WALL STREET CEO ON HIRING: 'If you have any names, email them to us'

  • Moelis & Co founder Ken Moelis said he would rather hire a managing director with room to grow, rather than pay for someone at the peak of their career.
  • The bank has hired 12 MDs this year: eight internally and four from elsewhere.

Ken Moelis, CEO of Moelis & Company, is trying to get a message out to Wall Street: We’re hiring.

The boutique advisory firm founder explained the philosophy behind his bank’s recent hiring spree on an earnings call on Monday, saying there’s not a single sector or area the bank was not looking to expand.

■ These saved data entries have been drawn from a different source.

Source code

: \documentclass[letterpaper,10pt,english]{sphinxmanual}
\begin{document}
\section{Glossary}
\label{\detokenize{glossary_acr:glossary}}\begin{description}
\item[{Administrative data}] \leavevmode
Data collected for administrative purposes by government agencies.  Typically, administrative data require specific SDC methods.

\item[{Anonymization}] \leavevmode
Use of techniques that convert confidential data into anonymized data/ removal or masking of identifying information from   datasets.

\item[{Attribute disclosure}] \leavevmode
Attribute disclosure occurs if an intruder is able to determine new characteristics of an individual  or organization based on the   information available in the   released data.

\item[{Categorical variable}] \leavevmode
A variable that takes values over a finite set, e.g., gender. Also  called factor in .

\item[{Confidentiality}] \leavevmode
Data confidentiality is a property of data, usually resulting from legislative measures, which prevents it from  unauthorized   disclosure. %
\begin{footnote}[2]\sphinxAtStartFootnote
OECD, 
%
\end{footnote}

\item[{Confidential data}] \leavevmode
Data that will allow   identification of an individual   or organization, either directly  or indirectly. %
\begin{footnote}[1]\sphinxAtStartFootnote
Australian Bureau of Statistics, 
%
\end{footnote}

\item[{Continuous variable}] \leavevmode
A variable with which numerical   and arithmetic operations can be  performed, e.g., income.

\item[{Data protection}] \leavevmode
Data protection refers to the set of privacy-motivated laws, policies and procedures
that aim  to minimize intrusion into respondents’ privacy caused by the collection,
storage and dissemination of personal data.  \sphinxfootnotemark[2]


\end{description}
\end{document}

He added that the firm is particularly focused on hiring younger talent that has the potential to grow with the firm.

“What we don’t want to do is hire what I call peak talent,” Moelis told analysts. “There is a moment where you’re paying for peak and you’re not going get the growth.”

When pressed by an analyst about hiring younger bankers, he had a simple retort: “If you have any names, email them to us,” 59-year-old Moelis said. “We’re very interested in growing.”

Typically, bankers must put in several years as entry-level analysts, before advancing to the associate and director level. Most banks fill managing director slots from within, and typically hire those with 10+ years experience.

Since the beginning of the year, Moelis has hired four new managing directors from outside the firm and promoted eight others from within, bringing its headcount to 123 managing directors.

Not only does Moelis want to hire bankers earlier in their careers, but he said that putting undue emphasis on revenue per managing director is a “terrible idea.”

Here’s more from Moelis on his hiring philosophy:

We tried to tell a story early on in our IPO that we were hiring a different kind of managing director early in their career who really wanted to combine on a collaborative team effort and cover complex situations which require teams. Very different than a — I’ll call it a peak hire, somebody late in their career who only wants to cover their existing accounts.

The bank’s stock surged as much as 8% on Tuesday after it posted a 31% revenue growth for the quarter over the previous year, thanks to increased M&A activity. Shares are up roughly 30% so far this year.